Edit the config_template.yaml file under src directory to set your project-specific parameters and paths.

Project Workflow

Data Extraction: Extract text from raw data sources.
Data Preprocessing: Preprocess the extracted text. We provide functions for preprocessing text but did not use them when creating vector embeddings.
Embedding Generation: Generate embeddings for the preprocessed text using LLaMA3 and store them in a Chroma database.
RAG Pipeline: Set up and run the RAG pipeline.

How to Use

There is a Instruction.ipynb you can use to test the code.

Configuration:
- Open ~/ai/src/config_template.yaml to set up the directory paths for storing your data and Chroma database.
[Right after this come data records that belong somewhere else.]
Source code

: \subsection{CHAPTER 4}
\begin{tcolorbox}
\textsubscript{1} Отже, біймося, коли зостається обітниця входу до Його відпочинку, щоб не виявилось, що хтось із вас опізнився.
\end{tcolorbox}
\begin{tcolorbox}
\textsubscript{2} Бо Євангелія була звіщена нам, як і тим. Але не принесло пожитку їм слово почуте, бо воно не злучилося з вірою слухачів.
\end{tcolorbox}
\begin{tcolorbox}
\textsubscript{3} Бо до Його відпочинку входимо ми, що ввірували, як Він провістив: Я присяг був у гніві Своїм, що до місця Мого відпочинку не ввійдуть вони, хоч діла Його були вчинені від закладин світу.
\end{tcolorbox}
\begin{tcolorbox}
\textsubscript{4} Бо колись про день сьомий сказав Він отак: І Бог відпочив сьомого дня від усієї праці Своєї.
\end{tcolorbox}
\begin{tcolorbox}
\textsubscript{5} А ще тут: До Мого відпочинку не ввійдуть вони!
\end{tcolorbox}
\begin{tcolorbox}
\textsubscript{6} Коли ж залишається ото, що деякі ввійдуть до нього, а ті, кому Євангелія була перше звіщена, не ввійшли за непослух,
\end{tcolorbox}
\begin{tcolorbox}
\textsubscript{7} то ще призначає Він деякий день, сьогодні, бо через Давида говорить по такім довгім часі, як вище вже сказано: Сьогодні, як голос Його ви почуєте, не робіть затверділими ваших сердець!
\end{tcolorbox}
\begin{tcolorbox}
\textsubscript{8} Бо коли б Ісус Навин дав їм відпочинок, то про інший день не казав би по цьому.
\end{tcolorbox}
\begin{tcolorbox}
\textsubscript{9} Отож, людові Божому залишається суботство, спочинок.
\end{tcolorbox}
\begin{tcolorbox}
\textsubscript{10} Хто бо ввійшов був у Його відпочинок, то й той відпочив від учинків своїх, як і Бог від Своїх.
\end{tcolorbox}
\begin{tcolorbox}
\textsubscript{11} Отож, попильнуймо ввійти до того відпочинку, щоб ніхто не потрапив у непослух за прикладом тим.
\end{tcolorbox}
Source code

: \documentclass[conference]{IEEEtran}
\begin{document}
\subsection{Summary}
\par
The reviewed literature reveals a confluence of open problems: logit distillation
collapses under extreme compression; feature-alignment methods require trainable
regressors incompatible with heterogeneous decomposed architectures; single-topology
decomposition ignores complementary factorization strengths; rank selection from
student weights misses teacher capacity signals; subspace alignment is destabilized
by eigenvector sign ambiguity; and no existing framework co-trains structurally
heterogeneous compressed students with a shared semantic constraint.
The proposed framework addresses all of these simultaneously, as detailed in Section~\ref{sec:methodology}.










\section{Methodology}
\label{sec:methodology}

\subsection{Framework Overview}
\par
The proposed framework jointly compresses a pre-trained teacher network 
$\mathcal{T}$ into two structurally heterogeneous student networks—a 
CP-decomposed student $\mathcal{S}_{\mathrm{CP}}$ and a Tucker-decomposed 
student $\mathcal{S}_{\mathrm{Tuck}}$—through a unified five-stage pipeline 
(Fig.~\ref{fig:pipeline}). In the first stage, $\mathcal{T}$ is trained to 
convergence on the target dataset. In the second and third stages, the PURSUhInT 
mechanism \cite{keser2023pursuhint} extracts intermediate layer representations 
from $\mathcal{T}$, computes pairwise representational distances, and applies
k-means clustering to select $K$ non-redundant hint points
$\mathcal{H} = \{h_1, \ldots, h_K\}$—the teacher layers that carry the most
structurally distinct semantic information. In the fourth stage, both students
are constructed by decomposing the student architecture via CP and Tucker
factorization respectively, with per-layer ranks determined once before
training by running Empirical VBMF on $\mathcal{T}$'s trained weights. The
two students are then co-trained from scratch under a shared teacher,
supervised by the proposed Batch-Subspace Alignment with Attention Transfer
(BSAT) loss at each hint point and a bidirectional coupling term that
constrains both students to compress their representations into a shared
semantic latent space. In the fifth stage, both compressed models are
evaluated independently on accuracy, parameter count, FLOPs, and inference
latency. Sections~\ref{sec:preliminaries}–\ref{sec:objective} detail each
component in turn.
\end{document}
You do not need to create them manually; just specify where they should be, and they will be automatically created:
  - input_dir: Directory for PDF, HTML files, and URLs.
  - urls_path: Path to a file named urls.txt where you put all the urls.
  - output_dir: Directory where TextExtractor will store all .txt files (for debugging purposes).
  - chroma_db_dir: Directory where your Chroma database will be stored.
  - chroma_db_name: Collection name for your Chroma database.
- Note: The embedding model defaults to 'mxbai-embed-large'. Feel free to choose your preferred Ollama embedding model.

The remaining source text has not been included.